Rynek pracy nauczycieli po reformie oświaty

Aleksandra Wrona
11 października 2018 (artykuł sprzed 5 lat) 
Młodzi ludzie nie są zainteresowani pracą nauczyciela. Odstraszają ich m.in. długa ścieżka awansu zawodowego i niskie zarobki. Młodzi ludzie nie są zainteresowani pracą nauczyciela. Odstraszają ich m.in. długa ścieżka awansu zawodowego i niskie zarobki.

Reforma systemu oświaty z 2017 roku wprowadziła w polskim szkolnictwie wiele zmian. Najbardziej odczuli je uczniowie, którzy zamiast pójść do gimnazjum, zostali na kolejne dwa lata w szkole podstawowej. Likwidacja gimnazjów wpłynęła też na rynek pracy nauczycieli. Jak wygląda on rok po reformie?



Reforma edukacji sprzed roku to:

Podczas gdy przeciwnicy reformy edukacji prognozowali, że jej wprowadzenie będzie równoznaczne ze zwolnieniami nauczycieli, jej zwolennicy przekonywali, że miejsca dla nauczycieli z gimnazjów znajdą się w szkołach podstawowych i liceach. Rok po reformie systemu oświaty sytuacja jest znacznie bardziej skomplikowana. Za kilka dni wypada Dzień Edukacji Narodowej, czy tzw. Dzień Nauczyciela (14 października). Tegoroczne obchody znów zdominuje dyskusja na temat reformy i zbyt niskich płac w oświacie.
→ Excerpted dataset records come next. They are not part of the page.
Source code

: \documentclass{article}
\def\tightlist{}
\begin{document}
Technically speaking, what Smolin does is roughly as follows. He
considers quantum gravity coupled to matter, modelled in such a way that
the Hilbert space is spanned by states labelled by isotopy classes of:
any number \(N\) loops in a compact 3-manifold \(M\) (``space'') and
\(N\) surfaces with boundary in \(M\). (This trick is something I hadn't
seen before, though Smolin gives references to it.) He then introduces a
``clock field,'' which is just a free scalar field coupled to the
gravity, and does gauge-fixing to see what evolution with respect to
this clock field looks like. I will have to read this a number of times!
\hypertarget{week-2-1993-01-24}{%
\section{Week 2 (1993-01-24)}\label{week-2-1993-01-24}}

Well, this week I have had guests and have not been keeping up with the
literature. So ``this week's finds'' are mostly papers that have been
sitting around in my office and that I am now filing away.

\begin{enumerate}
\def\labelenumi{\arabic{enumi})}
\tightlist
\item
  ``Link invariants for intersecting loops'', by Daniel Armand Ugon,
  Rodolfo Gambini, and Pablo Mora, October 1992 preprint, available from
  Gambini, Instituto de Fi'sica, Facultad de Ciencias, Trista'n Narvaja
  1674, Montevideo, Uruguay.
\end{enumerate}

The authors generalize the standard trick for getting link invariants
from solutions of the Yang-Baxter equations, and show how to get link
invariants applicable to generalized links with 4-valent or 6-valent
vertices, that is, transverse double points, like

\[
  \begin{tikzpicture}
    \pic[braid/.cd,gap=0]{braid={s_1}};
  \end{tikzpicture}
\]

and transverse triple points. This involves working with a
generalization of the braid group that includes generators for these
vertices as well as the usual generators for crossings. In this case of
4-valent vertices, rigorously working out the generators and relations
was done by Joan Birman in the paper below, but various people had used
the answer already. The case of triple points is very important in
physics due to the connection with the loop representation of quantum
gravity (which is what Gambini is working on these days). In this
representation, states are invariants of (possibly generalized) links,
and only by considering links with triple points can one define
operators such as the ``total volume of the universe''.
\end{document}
Urząd Miasta Gdańska podaje, że w zestawieniu danych z Systemu Informacji Oświatowej z 31 marca 2018 r. i 10 września 2018 można zauważyć spadek etatów o ponad 55 (w analogicznym okresie roku 2017, czyli marzec 2017 do września 2017 notowany był wzrost o 30 etatów). W zestawieniu rok do roku, czyli września 2017 do września 2018 to notowany jest wzrost o 49 etatów (analogiczne dane za lata 2016 i 2017 wykazywały wzrost o 169 etatów).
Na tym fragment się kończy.